What women’s stories tell about Chinese culture

For 2,000 years, Chinese women have traditionally modelled themselves on the biographies of 124 women first recorded in 34BC. They include exemplary mothers, chaste, obedient and faithful wives, and eloquent speakers. The original biographies were repeatedly revised over the centuries and historians such as York’s Joan Judge are mining the variations – and a treasure trove of other sources – for a mirror on the cultural preoccupations and values of different eras.

What they have unearthed so far can be found in Beyond Exemplar Tales: Women’s Biography in Chinese History, a volume of essays co-edited by Judge and Hu Ying, a professor of East Asian languages and literatures at the University of California, Irvine. The book was published last fall by the University of California Press.

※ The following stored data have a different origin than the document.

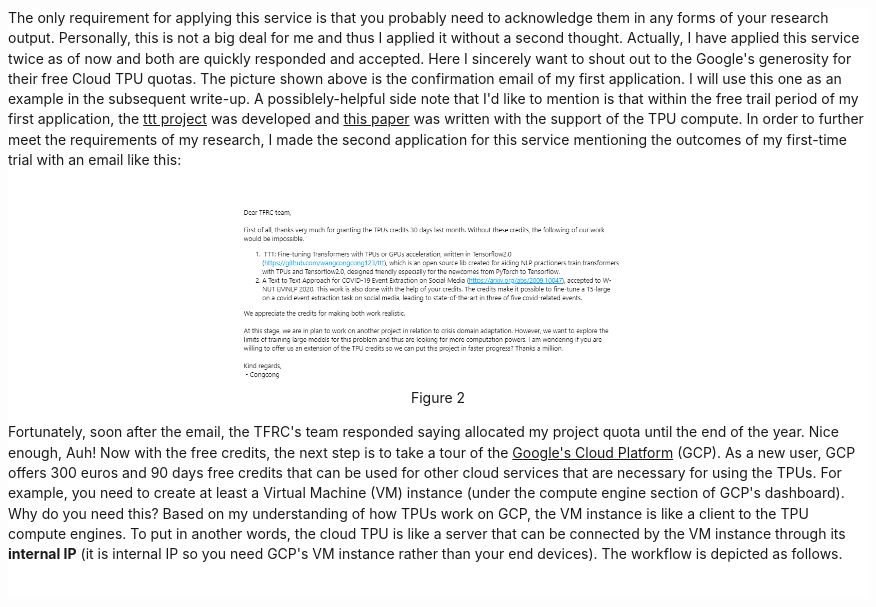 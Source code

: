 The only requirement for applying this service is that you probably need to acknowledge them in any forms of your research output. Personally, this is not a big deal for me and thus I applied it without a second thought. Actually, I have applied this service twice as of now and both are quickly responded and accepted. Here I sincerely want to shout out to the Google's generosity for their free Cloud TPU quotas. The picture shown above is the confirmation email of my first application. I will use this one as an example in the subsequent write-up. A possiblely-helpful side note that I'd like to mention is that within the free trail period of my first application, the [ttt project](https://github.com/wangcongcong123/ttt) was developed and [this paper](https://arxiv.org/abs/2009.10047) was written with the support of the TPU compute.
 In order to further meet the requirements of my research, I made the second application for this service mentioning the outcomes of my first-time trial with an email like this:
 
 <a id="figure2"></a>
 <p align="center">
    <br>
    <img src="images/second_apply_email.png" width="400"/>
    <br>
    Figure 2
<p>

Fortunately, soon after the email, the TFRC's team responded saying allocated my project quota until the end of the 
year. Nice enough, Auh! Now with the free credits, the next step is to take a tour of the [Google's Cloud Platform](https://console.cloud.google.com/compute/) (GCP). As a new user, GCP offers 300 euros and 90 days free credits that can be used for other cloud services that are necessary for using the TPUs. For example, you need to create at least a Virtual Machine (VM) instance (under the compute engine section of GCP's dashboard). Why do you need this? Based on my understanding of how TPUs work on GCP, the VM instance is like a client to the TPU compute engines. To put in another words, the cloud TPU is like a server that can be connected by the VM instance through its **internal IP** (it is internal IP so you need GCP's VM instance rather than your end devices). The workflow is depicted as follows.
 
 <a id="figure3"></a>
<p align="center">
    <br> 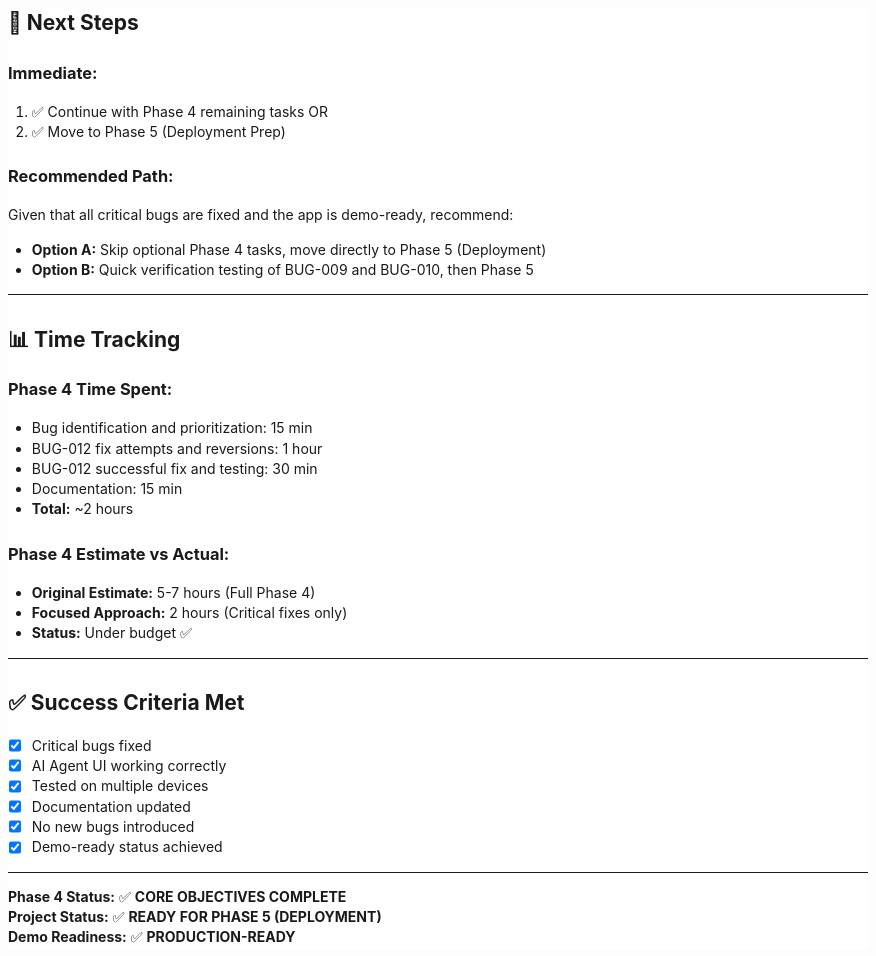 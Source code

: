 
## 🚀 **Next Steps**

### **Immediate:**
1. ✅ Continue with Phase 4 remaining tasks OR
2. ✅ Move to Phase 5 (Deployment Prep)

### **Recommended Path:**
Given that all critical bugs are fixed and the app is demo-ready, recommend:
- **Option A:** Skip optional Phase 4 tasks, move directly to Phase 5 (Deployment)
- **Option B:** Quick verification testing of BUG-009 and BUG-010, then Phase 5

---

## 📊 **Time Tracking**

### **Phase 4 Time Spent:**
- Bug identification and prioritization: 15 min
- BUG-012 fix attempts and reversions: 1 hour
- BUG-012 successful fix and testing: 30 min
- Documentation: 15 min
- **Total:** ~2 hours

### **Phase 4 Estimate vs Actual:**
- **Original Estimate:** 5-7 hours (Full Phase 4)
- **Focused Approach:** 2 hours (Critical fixes only)
- **Status:** Under budget ✅

---

## ✅ **Success Criteria Met**

- [x] Critical bugs fixed
- [x] AI Agent UI working correctly
- [x] Tested on multiple devices
- [x] Documentation updated
- [x] No new bugs introduced
- [x] Demo-ready status achieved

---

**Phase 4 Status:** ✅ **CORE OBJECTIVES COMPLETE**  
**Project Status:** ✅ **READY FOR PHASE 5 (DEPLOYMENT)**  
**Demo Readiness:** ✅ **PRODUCTION-READY**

Drawing upon a vast array of sources – from formal biography to poetry, letters and oral interviews – the authors examine how women’s biography served particular cultural, political and world-making projects. They also offer new strategies for reading, contextualizing and interpreting the long Chinese tradition of women’s biography.

Judge is cultural historian of modern China with a scholarly focus on print culture and women’s history at the turn of the 20th century. “I find it to be one of the most interesting periods,” says the history and humanities professor, “because this is when China had to come to terms with the West – its military power, political system and social values.” A previously isolated China had lost the Opium Wars with England and was forced to open its doors to the “Great Powers” in an unprecedented way.

Judge explored this transitional period in her book, The Precious Raft of History: The Past, the West, and the Woman Question in China (Stanford University Press, 2008). (See YFile, June 3, 2008.) From 1890 to 1912, while still reappropriating traditional women’s biographies, the Chinese started to translate, publish and discuss biographies of Western women, including Joan of Arc; Madame Roland, politically active as a Girondist during the French Revolution; Harriet Beecher Stowe, the American abolitionist and author of Uncle Tom’s Cabin; and Mary Lyon, an American pioneer of higher education for women. In trying to understand the West, the Japanese, then the Chinese, turned to a genre already central to their cultural repertoire – the life story narrative – and extended that repertoire to include biographies of Western women, says Judge. “This is why biographies were central to my research for The Precious Raft.”

As she researched The Precious Raft, Judge discovered that scholars of other eras were also discovering the ubiquity of traditional biographies of women in Chinese sources. “A colleague of mine also began to see that these biographies were an important way to understand women’s history in China,” said Judge. That colleague was Hu Ying.

It was 2006 when the two decided the time was ripe for a conference. They invited eminent scholars of Chinese women’s history to talk about their research. Their papers comprise Beyond Exemplar Tales. One scholar wrote about a woman who became a Taoist teacher, traditionally a man’s role, and uses the Taoist adept’s own writings to counter official criticisms of her. Another author pieces together a profile of a Sung Dynasty empress from references to her in the diary of a high official. Other scholars use epitaphs, fiction, women’s poetry and alternative sources to get closer to women’s lives, “because conventional sources only tell a fraction of the story,” says Judge.

Beyond Exemplar Tales spans two centuries, ending after the Second World War in China and Taiwan. “It is fascinating to see that communist labour models felt compelled to emulate many of the same female virtues – like chastity – lauded in 34BC,” says Judge. For scholars of Chinese and women’s history, “the book is a prism through which we can reach a better understanding of Chinese culture.”

Judge came to York from the University of California in 2005 as a history and humanities professor. She is also a faculty associate at the York Centre for Asian Research. Currently on sabbatical, she is creating an online database of Chinese women’s journals and wrapping up research on the journal Funü shibao (The Women’s Eastern Times) as part of an international collaborative project.